### EXERCISE INPUT
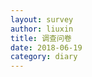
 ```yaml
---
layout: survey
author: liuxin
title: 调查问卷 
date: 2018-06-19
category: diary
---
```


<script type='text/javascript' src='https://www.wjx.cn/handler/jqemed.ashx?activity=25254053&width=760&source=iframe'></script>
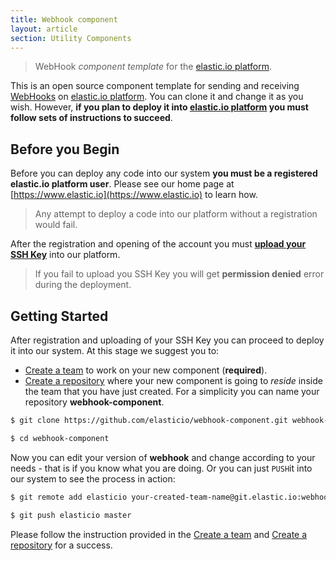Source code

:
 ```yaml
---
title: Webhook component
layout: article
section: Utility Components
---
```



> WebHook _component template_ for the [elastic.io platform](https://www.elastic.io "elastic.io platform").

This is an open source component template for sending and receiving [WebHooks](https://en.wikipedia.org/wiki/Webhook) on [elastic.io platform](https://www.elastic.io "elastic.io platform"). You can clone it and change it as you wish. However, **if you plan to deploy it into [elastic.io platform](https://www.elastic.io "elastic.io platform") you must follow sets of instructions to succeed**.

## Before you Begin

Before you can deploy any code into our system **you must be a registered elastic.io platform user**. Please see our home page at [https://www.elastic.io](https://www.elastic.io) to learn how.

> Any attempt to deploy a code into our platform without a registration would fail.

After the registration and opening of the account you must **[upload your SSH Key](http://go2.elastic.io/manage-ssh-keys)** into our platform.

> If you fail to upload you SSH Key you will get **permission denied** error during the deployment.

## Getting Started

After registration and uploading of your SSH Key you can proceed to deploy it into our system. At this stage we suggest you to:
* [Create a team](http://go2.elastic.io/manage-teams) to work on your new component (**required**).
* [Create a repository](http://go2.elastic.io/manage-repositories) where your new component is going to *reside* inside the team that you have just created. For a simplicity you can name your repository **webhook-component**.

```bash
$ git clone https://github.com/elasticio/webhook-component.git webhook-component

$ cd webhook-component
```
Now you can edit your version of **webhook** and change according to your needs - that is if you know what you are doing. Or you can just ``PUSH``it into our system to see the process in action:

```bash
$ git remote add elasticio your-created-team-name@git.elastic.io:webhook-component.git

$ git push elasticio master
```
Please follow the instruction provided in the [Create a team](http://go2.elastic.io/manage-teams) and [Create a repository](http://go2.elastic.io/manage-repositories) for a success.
...
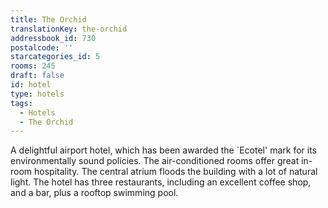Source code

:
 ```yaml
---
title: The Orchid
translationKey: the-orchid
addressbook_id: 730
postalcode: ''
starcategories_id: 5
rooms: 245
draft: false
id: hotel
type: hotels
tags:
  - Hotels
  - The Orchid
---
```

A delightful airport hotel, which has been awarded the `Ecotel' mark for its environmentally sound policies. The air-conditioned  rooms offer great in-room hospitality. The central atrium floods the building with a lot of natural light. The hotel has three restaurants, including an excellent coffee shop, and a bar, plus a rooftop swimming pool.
--
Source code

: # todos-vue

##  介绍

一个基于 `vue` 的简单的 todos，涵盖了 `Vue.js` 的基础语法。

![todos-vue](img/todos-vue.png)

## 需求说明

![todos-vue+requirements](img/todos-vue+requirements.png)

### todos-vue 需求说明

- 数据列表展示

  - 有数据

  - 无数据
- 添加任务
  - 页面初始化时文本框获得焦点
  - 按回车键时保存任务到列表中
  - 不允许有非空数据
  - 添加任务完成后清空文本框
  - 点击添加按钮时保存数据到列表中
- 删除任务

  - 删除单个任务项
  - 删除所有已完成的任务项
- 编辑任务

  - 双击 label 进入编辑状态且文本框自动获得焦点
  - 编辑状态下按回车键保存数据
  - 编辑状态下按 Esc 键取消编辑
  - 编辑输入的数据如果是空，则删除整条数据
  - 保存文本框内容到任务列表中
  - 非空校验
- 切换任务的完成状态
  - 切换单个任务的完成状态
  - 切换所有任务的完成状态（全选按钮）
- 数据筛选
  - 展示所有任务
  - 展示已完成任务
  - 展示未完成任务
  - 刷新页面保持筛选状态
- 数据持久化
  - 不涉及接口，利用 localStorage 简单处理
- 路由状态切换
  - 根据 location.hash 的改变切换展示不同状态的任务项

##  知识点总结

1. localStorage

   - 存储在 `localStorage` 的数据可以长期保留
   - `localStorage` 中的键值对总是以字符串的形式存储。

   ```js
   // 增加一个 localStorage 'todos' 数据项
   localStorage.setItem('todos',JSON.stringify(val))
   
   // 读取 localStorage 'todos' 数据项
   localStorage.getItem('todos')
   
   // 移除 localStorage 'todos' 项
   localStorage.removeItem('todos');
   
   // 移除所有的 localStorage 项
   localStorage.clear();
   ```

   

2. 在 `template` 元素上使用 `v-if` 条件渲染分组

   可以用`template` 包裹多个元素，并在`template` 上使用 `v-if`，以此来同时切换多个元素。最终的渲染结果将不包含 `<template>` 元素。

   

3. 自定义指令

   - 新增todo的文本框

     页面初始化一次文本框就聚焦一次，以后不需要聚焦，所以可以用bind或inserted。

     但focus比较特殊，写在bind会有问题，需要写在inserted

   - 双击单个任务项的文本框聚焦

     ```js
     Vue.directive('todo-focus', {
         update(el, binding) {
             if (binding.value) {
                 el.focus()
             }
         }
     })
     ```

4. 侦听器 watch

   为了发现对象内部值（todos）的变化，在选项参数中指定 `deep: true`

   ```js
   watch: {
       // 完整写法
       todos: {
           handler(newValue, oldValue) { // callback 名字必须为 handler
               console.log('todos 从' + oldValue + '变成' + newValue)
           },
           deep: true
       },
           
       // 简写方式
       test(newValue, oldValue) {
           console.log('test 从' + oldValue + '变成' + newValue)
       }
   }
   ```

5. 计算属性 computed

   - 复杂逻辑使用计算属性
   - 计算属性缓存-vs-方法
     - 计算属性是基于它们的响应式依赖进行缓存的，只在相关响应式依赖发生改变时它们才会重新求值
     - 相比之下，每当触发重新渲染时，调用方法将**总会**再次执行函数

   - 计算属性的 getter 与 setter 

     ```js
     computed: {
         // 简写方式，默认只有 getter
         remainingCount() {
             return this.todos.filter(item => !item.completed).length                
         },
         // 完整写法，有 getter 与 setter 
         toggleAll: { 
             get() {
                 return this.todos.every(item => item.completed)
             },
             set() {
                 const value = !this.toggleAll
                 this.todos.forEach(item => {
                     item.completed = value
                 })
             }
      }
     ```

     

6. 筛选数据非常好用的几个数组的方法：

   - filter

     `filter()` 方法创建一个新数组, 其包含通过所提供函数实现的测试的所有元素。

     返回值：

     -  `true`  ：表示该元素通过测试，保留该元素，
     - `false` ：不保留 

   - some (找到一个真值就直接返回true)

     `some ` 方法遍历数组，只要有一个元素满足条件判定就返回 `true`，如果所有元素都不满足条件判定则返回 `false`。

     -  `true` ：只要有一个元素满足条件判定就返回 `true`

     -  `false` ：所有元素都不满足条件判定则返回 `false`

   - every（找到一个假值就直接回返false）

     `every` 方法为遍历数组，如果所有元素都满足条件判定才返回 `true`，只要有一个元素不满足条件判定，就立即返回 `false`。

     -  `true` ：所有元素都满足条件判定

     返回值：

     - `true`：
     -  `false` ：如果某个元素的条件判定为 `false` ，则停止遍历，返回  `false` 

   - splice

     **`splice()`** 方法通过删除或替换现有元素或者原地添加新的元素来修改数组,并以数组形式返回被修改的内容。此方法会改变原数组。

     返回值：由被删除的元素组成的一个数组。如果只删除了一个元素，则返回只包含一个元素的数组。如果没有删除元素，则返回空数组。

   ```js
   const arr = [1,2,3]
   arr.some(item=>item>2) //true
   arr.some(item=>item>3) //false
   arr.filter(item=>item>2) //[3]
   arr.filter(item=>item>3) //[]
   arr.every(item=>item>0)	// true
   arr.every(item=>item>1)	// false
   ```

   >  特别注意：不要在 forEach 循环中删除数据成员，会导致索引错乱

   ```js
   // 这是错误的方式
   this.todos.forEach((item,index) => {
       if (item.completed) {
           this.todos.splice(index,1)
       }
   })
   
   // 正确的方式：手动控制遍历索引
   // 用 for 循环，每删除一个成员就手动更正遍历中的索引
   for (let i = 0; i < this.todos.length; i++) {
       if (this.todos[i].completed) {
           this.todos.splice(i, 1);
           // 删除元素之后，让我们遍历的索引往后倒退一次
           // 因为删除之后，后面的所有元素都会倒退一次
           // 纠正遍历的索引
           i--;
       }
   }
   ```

### DIRECTIONS
Where does "name" appear in the records above? Copy each line that holds it.

### ANSWER SECTION
* [Create a repository](http://go2.elastic.io/manage-repositories) where your new component is going to *reside* inside the team that you have just created. For a simplicity you can name your repository **webhook-component**.
$ git remote add elasticio your-created-team-name@git.elastic.io:webhook-component.git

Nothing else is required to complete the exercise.